After initiation of the order 7 rule 11 applications and filing of the affidavit- in-opposition to the Chapter XIIIA application, the dispute which is likely to be raised before the arbitrator or at the trial of the suit has become clear. One of the points of defence of the defendant is that they are a monthly tenant protected by the said Rent act.
The court hearing a s. 8 application should decide whether there is prima facie substance in the plea taken and take a decision . I find that there is some substance in the defendant's plea. Then following Booz Allen And Hamilton Inc Vs. SBI Home Finance Limited And Others reported in (2011) 5 SCC 532 this kind of a dispute is to be exclusively tried by the courts. The arbitrator does not have the jurisdiction to try this dispute.
Moreover, having taken the above stand the defendant is estopped from challenging the jurisdiction of this court and contending that the matter be referred to arbitration.( see Mumbai International Airport Pvt. Ltd. vs. Golden Chariot Airport and Anr. reported in (2010) 10 SCC 422) cited by Mr. Saha. Mr. Justice Soumen Sen had also decided the case of Diamond Apartments Pvt. Ltd. Vs. Abanar Marketing Ltd similarly. Now, I come to the next point. Has the defendant, by its conduct waived its right to seek arbitration? There is a passage in Booz Allen And Hamilton Inc Vs. SBI Home Finance Limited And Others reported in (2011) 5 SCC 532 as follows.
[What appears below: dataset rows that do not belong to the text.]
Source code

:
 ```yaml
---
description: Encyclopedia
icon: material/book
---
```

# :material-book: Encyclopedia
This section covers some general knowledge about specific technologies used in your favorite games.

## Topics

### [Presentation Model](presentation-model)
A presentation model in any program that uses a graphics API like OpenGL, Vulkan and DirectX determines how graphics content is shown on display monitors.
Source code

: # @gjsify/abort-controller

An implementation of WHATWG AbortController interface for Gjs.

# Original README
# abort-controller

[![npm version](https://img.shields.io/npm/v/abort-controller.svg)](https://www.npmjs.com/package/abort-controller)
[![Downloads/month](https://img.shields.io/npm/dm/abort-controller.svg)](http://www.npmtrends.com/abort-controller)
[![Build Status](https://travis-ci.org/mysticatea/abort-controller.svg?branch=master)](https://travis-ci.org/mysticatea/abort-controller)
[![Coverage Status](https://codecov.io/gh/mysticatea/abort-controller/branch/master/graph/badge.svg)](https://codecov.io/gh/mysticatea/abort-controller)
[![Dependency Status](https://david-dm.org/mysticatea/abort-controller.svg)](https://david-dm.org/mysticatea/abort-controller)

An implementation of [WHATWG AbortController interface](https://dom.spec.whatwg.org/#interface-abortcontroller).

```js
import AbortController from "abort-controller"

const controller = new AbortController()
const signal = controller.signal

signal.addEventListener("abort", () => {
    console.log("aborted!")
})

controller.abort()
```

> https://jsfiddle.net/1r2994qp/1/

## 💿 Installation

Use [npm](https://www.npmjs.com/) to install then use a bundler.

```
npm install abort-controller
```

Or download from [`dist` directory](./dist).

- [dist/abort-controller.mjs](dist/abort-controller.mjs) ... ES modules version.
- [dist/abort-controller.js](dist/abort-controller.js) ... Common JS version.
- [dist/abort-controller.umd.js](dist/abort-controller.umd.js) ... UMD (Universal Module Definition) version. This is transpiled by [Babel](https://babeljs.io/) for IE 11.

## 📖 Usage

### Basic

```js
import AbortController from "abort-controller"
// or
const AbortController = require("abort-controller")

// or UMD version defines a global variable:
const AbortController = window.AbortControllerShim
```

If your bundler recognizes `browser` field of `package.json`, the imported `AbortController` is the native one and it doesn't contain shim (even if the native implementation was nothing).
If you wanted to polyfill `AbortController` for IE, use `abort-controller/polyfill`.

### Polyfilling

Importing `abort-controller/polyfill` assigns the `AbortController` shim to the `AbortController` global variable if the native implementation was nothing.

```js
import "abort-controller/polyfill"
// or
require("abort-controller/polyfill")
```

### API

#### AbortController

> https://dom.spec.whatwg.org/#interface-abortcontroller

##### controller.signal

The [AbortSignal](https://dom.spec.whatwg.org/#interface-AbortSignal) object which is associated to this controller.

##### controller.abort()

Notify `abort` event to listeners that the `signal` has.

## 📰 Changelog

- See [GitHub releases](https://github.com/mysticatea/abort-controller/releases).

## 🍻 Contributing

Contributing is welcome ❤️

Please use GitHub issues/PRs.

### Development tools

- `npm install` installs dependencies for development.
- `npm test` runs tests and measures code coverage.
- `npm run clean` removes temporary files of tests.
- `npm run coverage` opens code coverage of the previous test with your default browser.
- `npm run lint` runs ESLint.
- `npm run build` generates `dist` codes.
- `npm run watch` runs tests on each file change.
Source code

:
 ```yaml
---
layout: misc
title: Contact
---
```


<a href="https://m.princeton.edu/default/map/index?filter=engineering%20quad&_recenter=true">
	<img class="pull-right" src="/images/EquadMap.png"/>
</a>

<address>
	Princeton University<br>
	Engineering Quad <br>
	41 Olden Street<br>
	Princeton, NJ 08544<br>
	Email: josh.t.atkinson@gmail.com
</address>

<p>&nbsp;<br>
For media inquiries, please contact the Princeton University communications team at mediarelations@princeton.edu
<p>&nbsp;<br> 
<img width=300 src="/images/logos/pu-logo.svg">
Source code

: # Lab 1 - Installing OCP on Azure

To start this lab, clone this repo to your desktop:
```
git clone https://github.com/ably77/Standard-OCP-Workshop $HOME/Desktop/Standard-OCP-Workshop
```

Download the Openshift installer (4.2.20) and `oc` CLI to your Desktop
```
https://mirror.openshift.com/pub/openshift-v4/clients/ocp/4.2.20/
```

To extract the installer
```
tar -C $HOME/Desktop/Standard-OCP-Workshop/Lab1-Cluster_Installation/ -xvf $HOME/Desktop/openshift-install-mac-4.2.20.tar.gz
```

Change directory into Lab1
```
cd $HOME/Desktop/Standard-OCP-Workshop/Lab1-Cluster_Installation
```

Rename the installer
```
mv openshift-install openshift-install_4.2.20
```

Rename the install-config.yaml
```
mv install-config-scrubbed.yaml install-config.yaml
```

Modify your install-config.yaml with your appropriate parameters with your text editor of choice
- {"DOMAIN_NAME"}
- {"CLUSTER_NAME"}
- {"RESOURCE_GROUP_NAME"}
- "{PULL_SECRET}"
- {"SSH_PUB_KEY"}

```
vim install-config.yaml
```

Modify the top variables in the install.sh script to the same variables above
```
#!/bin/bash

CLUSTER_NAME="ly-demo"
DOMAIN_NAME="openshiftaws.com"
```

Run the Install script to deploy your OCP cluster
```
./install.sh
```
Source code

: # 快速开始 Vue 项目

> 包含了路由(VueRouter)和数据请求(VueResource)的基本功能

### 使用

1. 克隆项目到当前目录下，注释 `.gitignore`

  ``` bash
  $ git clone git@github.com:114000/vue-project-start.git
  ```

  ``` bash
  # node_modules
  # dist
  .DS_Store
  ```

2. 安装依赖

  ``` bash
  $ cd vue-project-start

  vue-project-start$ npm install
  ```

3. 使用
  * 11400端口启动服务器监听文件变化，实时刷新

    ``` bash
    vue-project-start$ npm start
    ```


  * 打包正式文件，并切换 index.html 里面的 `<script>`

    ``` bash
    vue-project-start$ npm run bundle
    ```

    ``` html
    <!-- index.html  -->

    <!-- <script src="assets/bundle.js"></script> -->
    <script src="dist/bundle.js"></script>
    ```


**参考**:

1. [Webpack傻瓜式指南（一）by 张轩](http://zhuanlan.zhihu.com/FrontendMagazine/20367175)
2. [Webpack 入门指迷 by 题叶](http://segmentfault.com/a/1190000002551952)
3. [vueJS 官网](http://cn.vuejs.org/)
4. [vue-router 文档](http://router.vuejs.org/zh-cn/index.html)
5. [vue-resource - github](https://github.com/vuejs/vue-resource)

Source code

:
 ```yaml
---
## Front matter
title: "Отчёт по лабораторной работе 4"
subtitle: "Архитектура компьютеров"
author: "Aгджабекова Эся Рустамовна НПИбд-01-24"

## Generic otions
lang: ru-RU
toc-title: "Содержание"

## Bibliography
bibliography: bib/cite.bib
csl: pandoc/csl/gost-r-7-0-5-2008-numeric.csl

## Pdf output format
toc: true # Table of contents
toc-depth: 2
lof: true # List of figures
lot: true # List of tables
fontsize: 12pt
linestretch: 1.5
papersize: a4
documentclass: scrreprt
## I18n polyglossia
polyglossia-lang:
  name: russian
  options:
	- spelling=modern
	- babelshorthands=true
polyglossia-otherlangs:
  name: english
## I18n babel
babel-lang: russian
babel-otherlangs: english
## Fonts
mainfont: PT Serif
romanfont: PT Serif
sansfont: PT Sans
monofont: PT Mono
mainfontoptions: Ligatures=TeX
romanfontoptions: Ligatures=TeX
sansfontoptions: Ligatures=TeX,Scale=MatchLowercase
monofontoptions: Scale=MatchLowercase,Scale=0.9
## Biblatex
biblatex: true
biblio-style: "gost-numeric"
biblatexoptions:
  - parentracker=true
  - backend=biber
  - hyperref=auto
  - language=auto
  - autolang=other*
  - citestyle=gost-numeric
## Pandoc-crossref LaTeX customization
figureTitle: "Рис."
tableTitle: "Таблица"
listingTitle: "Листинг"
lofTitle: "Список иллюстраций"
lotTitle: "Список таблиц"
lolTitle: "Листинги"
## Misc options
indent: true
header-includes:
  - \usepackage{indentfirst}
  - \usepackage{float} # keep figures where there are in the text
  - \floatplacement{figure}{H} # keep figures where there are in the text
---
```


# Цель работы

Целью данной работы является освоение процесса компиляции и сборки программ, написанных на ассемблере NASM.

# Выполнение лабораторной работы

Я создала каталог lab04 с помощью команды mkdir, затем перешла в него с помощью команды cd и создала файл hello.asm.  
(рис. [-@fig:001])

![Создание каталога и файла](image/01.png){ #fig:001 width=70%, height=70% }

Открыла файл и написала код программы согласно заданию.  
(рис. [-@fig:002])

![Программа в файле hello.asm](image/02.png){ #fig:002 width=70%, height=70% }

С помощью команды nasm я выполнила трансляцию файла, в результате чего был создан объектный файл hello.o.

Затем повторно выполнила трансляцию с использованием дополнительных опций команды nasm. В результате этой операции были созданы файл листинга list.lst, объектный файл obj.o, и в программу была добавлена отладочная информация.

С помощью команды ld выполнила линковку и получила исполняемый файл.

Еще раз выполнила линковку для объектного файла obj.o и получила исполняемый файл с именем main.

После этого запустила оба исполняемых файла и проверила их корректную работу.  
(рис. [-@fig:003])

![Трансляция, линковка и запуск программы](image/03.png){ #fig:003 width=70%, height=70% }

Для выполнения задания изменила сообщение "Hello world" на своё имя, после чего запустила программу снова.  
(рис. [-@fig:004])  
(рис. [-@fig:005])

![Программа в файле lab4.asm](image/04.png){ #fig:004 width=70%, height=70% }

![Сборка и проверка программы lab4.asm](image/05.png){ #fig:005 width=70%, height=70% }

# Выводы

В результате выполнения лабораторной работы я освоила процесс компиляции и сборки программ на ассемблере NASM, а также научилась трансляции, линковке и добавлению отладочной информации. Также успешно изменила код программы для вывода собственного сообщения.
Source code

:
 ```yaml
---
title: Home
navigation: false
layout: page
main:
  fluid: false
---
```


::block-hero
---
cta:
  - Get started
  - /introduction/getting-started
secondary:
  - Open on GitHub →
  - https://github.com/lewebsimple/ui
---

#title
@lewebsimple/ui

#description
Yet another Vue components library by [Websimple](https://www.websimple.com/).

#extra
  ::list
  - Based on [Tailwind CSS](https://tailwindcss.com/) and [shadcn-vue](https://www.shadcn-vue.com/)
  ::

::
"25. Not only filing of the written statement in a suit, but filing of any statement, application, affidavit by a defendant prior to the filing of the written statement will be construed as "submission of a statement on the substance of the dispute", if by filing such statement/application/affidavit, the defendant shows his intention to submit himself to the jurisdiction of the court and waives his right to seek reference to arbitration. But filing of a reply by a defendant, to an application for temporary injunction/attachment before judgement/appointment of Receiver, cannot be considered as submission of a statement on the substance of the dispute, as that is done to avoid an interim order being made against him."
The order 7 rule 11 application was filed by the defendant. Look at the scope of this application. According to it the suit ought not to have been filed in this court. The valuation of each tenancy is lower than Rs. 10 lakhs. Moreover the suit is not covered by the Transfer of Property Act but is under the Rent Act. If you go by the contention of the defendant as a whole you will see that the objection is towards the trial of the suit in this court and not to the trial of the dispute by a competent court. This view is further strengthened by the fact that an order 7 rule 11 application was made, before this application under Section 8 of the Arbitration and Conciliation Act for reference of the dispute to arbitration was filed. Moreover, the defendant has contested the Chapter XIIIA of application by filing an affidavit on merits. Mr. Mitra said that his client had no option but to file an affidavit-in-opposition to the Chapter XIIIA application, after dismissal of the order 7 rule 11 application. Furthermore, his client was compelled to file an affidavit in the chapter XIIIA application because they were unable to obtain any interim order in the Section 8 application which was moved on 17th September, 2013.
In Rashtriya Ispat Nigam Limited and Anr. Vs. Verma Transport Company reported in AIR 2006 SC 2800 cited by Mr. Mitra the Supreme Court interpreted section 8 of the Arbitration and Conciliation Act as meaning that a party could file an application or affidavit in the suit to defend himself without waiving his rights to refer the disputes to Arbitration. On the other hand, Mr. Justice R. V. Raveendran in Booz Allen And Hamilton Inc Vs. SBI Home Finance Limited And Others reported in (2011) 5 SCC 532 went to the extent of pronouncing that even before filing the written statement an application or affidavit by the defendant might be evidence of the party's intention to submit himself to the jurisdiction of the court and waiver of his right to seek arbitration.
In my opinion the filing of the order 7 rule 11 application by the defendant manifested a firm intention on its part of submitting to the jurisdiction of the ordinary courts of the land, as the defendant wanted trial under the Rent Act by a subordinate court. They did not object to the jurisdiction of the courts in general but objected to the jurisdiction of this court. This interest is manifest despite a pleading that the application was being taken out without prejudice to the right of the defendant to seek arbitration.
For all the above reasons this matter cannot be referred to arbitration. Hence this application under Section 8 of the Arbitration and Conciliation Act, 1996 is dismissed. Interim order, if any, is vacated.
Certified photocopy of this Judgment and order, if applied for, be supplied to the parties upon compliance with all requisite formalities.